WHAT YOU HAVE TO DO: Give the number of lines below that hold the string "together", and nothing more.

· · · · · · ·

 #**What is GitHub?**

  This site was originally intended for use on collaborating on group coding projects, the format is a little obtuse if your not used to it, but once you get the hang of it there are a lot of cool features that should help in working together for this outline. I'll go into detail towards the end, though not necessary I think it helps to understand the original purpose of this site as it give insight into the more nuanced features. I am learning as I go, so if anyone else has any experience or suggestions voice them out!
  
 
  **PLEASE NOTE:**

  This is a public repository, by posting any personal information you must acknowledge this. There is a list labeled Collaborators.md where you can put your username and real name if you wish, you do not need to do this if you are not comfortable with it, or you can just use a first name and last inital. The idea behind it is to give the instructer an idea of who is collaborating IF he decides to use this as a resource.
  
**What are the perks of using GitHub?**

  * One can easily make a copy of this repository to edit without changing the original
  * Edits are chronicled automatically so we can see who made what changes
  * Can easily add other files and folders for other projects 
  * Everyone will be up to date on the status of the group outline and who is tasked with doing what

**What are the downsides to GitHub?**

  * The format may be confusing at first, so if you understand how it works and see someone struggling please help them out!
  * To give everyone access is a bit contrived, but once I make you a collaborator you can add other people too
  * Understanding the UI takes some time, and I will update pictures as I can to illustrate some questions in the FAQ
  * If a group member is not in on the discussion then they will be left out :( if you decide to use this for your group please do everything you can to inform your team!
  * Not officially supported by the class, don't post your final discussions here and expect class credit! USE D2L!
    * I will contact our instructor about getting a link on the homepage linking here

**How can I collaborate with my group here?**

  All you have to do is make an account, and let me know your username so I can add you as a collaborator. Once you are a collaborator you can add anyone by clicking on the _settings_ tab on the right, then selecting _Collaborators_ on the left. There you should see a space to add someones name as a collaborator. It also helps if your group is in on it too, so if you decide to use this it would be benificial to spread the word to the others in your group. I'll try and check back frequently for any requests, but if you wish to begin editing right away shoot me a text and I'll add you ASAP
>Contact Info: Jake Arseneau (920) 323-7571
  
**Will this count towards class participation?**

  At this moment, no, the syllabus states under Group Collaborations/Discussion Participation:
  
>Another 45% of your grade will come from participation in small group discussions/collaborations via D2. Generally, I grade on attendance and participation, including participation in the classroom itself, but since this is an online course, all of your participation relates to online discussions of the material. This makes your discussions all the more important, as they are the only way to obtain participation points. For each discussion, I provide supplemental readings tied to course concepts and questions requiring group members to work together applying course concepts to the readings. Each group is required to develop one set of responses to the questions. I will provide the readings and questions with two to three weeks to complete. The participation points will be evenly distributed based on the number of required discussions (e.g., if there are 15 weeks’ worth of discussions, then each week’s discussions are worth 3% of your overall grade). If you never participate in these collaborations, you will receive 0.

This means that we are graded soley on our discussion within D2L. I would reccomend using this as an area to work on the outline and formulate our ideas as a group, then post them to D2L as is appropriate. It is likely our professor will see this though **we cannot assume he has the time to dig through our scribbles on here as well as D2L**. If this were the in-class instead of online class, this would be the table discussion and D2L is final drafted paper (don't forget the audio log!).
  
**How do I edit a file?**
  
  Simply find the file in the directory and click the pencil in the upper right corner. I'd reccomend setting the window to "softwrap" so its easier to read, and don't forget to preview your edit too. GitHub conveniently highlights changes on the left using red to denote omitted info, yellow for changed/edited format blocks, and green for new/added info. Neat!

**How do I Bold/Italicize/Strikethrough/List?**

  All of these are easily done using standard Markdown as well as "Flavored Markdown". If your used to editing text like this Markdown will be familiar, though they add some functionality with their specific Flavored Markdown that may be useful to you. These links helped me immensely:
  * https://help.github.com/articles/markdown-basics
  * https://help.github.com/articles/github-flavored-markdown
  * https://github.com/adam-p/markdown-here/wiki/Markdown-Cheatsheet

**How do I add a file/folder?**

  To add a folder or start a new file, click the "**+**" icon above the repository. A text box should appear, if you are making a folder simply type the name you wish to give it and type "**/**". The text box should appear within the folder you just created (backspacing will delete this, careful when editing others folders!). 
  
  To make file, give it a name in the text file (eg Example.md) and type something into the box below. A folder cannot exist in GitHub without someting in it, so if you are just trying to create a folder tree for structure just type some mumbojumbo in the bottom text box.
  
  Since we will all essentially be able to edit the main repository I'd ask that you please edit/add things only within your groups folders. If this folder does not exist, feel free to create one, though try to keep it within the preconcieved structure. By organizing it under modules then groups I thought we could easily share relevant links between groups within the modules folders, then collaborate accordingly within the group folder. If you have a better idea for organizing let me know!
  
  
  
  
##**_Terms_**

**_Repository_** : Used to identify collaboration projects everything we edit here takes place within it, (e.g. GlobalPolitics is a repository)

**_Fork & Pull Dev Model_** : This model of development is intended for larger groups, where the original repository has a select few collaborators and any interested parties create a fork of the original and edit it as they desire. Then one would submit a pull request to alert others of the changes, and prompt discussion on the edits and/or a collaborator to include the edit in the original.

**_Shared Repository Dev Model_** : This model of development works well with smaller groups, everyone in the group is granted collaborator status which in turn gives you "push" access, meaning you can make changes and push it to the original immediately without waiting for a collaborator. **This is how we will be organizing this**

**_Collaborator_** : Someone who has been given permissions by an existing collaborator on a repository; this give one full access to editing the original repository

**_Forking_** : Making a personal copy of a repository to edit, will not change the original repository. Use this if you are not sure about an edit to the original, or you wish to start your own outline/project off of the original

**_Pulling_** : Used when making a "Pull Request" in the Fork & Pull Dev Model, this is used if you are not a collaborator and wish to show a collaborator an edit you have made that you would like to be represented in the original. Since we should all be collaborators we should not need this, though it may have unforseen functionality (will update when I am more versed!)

· · · · · · ·

ANSWER TO THE PROBLEM: 2